## EXERCISE INSTRUCTIONS
The job is to find each line in the entries holding the string "learning" and copy that line.

=== DATA FOR PROCESSING ===

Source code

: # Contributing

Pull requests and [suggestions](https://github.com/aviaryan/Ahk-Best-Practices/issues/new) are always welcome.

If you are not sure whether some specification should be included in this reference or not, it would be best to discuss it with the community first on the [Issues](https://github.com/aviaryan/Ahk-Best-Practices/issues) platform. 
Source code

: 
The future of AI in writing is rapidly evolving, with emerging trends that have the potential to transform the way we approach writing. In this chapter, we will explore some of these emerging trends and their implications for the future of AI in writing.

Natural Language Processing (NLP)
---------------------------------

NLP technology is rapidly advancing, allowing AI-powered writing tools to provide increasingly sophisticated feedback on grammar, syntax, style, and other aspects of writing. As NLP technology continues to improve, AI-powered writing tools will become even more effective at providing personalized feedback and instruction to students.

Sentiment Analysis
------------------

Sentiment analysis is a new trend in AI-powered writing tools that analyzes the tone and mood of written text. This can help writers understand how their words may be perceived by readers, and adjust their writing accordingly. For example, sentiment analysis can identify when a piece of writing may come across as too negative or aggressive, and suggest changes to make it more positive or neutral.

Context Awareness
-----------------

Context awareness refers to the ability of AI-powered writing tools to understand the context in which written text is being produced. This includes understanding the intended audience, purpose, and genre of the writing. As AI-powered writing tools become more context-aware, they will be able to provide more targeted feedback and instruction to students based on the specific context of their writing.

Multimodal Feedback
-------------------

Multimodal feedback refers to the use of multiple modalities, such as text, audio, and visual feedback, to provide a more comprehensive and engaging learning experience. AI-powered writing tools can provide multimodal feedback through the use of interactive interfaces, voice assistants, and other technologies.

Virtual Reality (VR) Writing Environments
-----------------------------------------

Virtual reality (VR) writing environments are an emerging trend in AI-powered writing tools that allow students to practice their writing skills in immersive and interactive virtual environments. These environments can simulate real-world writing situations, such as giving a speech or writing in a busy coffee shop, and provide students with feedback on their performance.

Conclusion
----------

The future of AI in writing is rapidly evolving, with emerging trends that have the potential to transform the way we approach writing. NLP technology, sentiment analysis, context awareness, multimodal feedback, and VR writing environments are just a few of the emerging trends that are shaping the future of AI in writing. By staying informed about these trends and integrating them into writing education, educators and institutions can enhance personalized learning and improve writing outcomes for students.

===

## ANSWER BOX
Multimodal feedback refers to the use of multiple modalities, such as text, audio, and visual feedback, to provide a more comprehensive and engaging learning experience. AI-powered writing tools can provide multimodal feedback through the use of interactive interfaces, voice assistants, and other technologies.
The future of AI in writing is rapidly evolving, with emerging trends that have the potential to transform the way we approach writing. NLP technology, sentiment analysis, context awareness, multimodal feedback, and VR writing environments are just a few of the emerging trends that are shaping the future of AI in writing. By staying informed about these trends and integrating them into writing education, educators and institutions can enhance personalized learning and improve writing outcomes for students.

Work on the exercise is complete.